Suharto’s presidency was characterised by strong economic growth, and he was proclaimed the “Father of Development”. At the same time, he brutally suppressed dissent. In January 1978, he ordered the closure of a number of influential newspapers and sent Indonesian troops onto university campuses.

Yet it was the Indonesian 1975 invasion and subsequent occupation of East Timor, believed to be a hotbed of communist activism under its leftist Fretilin leadership, for which many Australians will remember Suharto. Today, independent East Timor is a tiny nation at war with itself. No doubt in his last days, Suharto and many Indonesians who supported his intervention would have been whispering in unison under their breaths “We told you so”.

Islamic theology teaches that if God intended to make men perfect, He would have created them as angels. The man who ruled over the world’s largest Islamic nation for over 30 years certainly was not perfect. We may pontificate over the mistakes of his term in office. But today Indonesians enjoy freedoms which their co-religionists in other parts of the nominally Islamic world yearn for. Had Suharto not led his nation to relative prosperity, one wonders if its present democracy could thrive as it does now.

Irfan Yusuf is an associate editor of altmuslim and a Sydney-based lawyer whose work has appeared in some 15 mainstream newspapers in Australia, New Zealand and South-East Asia.

zabihah.com

3 COMMENTS ON THIS ARTICLE



In Indonesia at the turn of the millenium:
* More than 100 million people, half the country’s population, were living below the poverty line;
* 65 per cent of children under three were anaemic;
* There were 40,000 street children in Jakarta.
Prosperity in the Muslim world frequently means prosperity for a minority whilst the majority are forced to live in abject poverty. A success story, in my book, would be when ordinary people get a decent diet, good basic health care, kids have a right to a family and education and everyone gets the right to be treated like a human being rather than factory fodder. That's called social justice. It doesn't require a perfect world, just a basic sense of MUSLIM decency.
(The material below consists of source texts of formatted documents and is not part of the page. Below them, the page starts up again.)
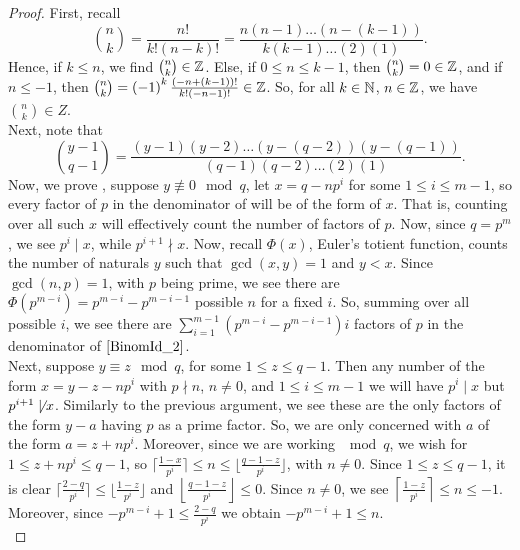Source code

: \begin{proof}
First, recall \[
	\binom{n}{k} = \frac{n!}{k! \left( n-k \right) !} = \frac{n\left( n-1 \right) \ldots \left( n-\left( k-1 \right)  \right) }{k\left( k-1 \right) \ldots \left( 2 \right) \left( 1 \right) }
.\]
Hence, if \(k \le n\), we find \(\binom{n}{k} \in \mathbb{Z}\). Else, if \(0 \le n \le k-1\), then \(\binom{n}{k} = 0 \in \mathbb{Z}\), and if \(n \le -1\), then \(\binom{n}{k} = \left( -1 \right) ^{k}\frac{\left( -n +\left( k-1 \right)  \right) !}{k!\left( -n-1 \right) !} \in \mathbb{Z}\). So, for all \(k \in \mathbb{N}\), \(n \in \mathbb{Z}\), we have \(\binom{n}{k} \in Z\).\\
Next, note that \begin{equation}
	\binom{y-1}{q-1} = \frac{\left( y-1 \right) \left( y-2 \right) \ldots \left( y- (q-2) \right) \left( y - (q-1) \right)  }{\left( q-1 \right) \left( q-2 \right) \ldots \left( 2 \right) \left( 1 \right) }\label{BinomId_2}
.\end{equation}
Now, we prove , suppose \(y \not \equiv 0 \mod q\),   let \(x = q - np^{i}\) for some \(1 \le i \le m-1\), so every factor of \(p\) in the denominator of  will be of the form of \(x\). That is, counting over all such \(x\) will effectively count the number of factors of \(p\). Now, since \(q = p^{m}\), we see \(p^{i} \mid x\), while \(p^{i+1} \nmid x\). Now, recall \(\Phi\left( x \right) \), Euler's totient function, counts the number of naturals \(y\) such that \(\gcd\left( x, y \right) = 1\) and \(y < x\). Since \(\gcd\left( n, p \right) =1\), with \(p\) being prime, we see there are \(\Phi\left( p^{m-i} \right) = p^{m-i} - p^{m-i-1} \) possible \(n\) for a fixed \(i\). So, summing over all possible \(i\), we see there are \(\sum_{i= 1}^{m-1} \left( p^{m-i} - p^{m-i-1}\right) i \) factors of \(p\) in the denominator of \(\refeq{BinomId_2}\).\\
Next, suppose \(y \equiv z \mod q\), for some \( 1\le z \le q-1\). Then any number of the form \(x = y - z - np^{i}\) with \(p \nmid n\), \(n \neq 0\), and \(1 \le i \le m-1\) we will have \(p^{i} \mid x\) but \(p^{i+1} \not \mid x\). Similarly to the previous argument, we see these are the only factors of the form \(y-a\) having \(p\) as a prime factor. So, we are only concerned with \(a\) of the form \(a = z + np^{i}\). Moreover, since we are working \(\mod q\), we wish for \(1 \le z + np^{i}  \le q-1\), so \(\lceil\frac{1-x}{p^{i}} \rceil \le n \le \lfloor \frac{q-1-z}{p^{i}}\rfloor \), with \(n \neq 0\). Since \(1 \le z \le q-1\), it is clear \(\lceil\frac{2-q}{p^{i}} \rceil \le \lfloor\frac{1-z}{p^{i}} \rfloor\)  and \(\left\lfloor \frac{q-1-z}{p^{i}} \right\rfloor \le 0\). Since \(n \neq 0\), we see \(\left\lceil \frac{1-z}{p^{i}} \right\rceil \le n \le -1\). Moreover, since \(-p^{m-i} + 1 \le \frac{2-q}{p^{i}}\) we obtain \(-p^{m-i} + 1 \le n\).\\

\end{proof}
That's why, whenever I hear Imperial lackies proclaim 'Islam teaches the world is not perfect' as an excuse for turning a blind eye to neoliberalism's stark injustices, it makes me feel physically sick. The people who come out with this kind of guff are invariably middle class figures of authority who cannot even conceive of what it is like to live without hope. Read the Qur'an, fool!
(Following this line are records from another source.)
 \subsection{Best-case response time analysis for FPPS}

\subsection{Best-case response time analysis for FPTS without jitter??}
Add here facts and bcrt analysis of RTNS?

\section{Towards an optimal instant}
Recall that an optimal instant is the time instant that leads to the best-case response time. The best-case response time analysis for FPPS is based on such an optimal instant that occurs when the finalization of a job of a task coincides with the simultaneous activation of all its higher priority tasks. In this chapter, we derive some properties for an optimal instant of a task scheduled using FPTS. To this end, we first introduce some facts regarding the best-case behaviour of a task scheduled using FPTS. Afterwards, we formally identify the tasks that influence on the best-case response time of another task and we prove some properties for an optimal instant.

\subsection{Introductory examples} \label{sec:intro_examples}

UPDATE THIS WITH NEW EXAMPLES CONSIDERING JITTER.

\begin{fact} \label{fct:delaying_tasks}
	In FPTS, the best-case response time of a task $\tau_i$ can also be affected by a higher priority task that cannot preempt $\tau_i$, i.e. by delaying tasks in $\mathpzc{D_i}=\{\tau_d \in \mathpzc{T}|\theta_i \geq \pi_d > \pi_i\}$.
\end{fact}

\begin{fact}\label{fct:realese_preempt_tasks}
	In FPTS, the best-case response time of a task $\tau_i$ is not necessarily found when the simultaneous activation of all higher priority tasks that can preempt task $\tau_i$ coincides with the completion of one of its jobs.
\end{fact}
>> But today Indonesians enjoy freedoms which their co-religionists in other parts of the nominally Islamic world yearn for. <<

I was under the impression, these so-called freedoms were earned INSPITE of the Suahrto, not because of him. Remember, his hold on government was loosened by mass riots in Indonesia, otherwise, we would still have the Saddam-like figure choking the poor Indonesian people.
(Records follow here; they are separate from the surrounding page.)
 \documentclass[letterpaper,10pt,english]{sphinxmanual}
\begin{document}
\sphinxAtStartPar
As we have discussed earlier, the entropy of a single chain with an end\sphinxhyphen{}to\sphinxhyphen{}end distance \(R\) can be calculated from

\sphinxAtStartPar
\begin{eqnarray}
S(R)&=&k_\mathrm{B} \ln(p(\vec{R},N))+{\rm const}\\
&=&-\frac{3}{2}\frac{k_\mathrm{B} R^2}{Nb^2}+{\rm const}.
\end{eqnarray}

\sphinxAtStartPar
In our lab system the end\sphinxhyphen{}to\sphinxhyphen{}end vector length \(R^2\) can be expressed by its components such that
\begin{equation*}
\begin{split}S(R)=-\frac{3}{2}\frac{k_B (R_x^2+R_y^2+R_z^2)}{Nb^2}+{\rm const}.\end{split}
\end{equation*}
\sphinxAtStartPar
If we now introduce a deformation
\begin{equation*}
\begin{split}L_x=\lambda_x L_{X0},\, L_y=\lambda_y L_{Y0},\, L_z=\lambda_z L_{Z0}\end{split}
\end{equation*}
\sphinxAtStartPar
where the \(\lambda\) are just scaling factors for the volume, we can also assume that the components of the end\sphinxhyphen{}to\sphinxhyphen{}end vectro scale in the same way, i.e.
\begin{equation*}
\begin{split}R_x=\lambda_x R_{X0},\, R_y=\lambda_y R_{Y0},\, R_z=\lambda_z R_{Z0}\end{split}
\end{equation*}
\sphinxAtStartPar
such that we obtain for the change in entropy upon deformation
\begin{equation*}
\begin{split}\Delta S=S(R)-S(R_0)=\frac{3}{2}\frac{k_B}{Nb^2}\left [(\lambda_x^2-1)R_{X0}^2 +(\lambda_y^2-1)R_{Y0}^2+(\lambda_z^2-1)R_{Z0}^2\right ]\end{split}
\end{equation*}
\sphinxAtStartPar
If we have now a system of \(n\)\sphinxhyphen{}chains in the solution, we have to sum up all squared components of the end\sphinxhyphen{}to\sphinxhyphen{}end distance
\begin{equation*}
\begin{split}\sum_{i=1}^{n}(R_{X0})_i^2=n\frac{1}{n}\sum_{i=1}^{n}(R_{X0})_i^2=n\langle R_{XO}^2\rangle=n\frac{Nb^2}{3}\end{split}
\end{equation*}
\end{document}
>> Prosperity in the Muslim world frequently means prosperity for a minority whilst the majority are forced to live in abject poverty.

Poverty in the world is an international problem, and certainly nooone, whether you deem them Imperial lackey or or Islamist actually has any hope of solving this problem without seriously confronting economics of Industrial nations with 21st century solutions. In developing nation status, Indonesia is an above average student in a class of very dull children.

>> Remember, his hold on government was loosened by mass riots in Indonesia, otherwise, we would still have the Saddam-like figure choking the poor Indonesian people.

Not to be podantic, but to pool all people into convenient little boxes and ignore the serious challenges of the post-colonial era and the wide array of political leaders it produced, is as ethically sound as you're with us or against us.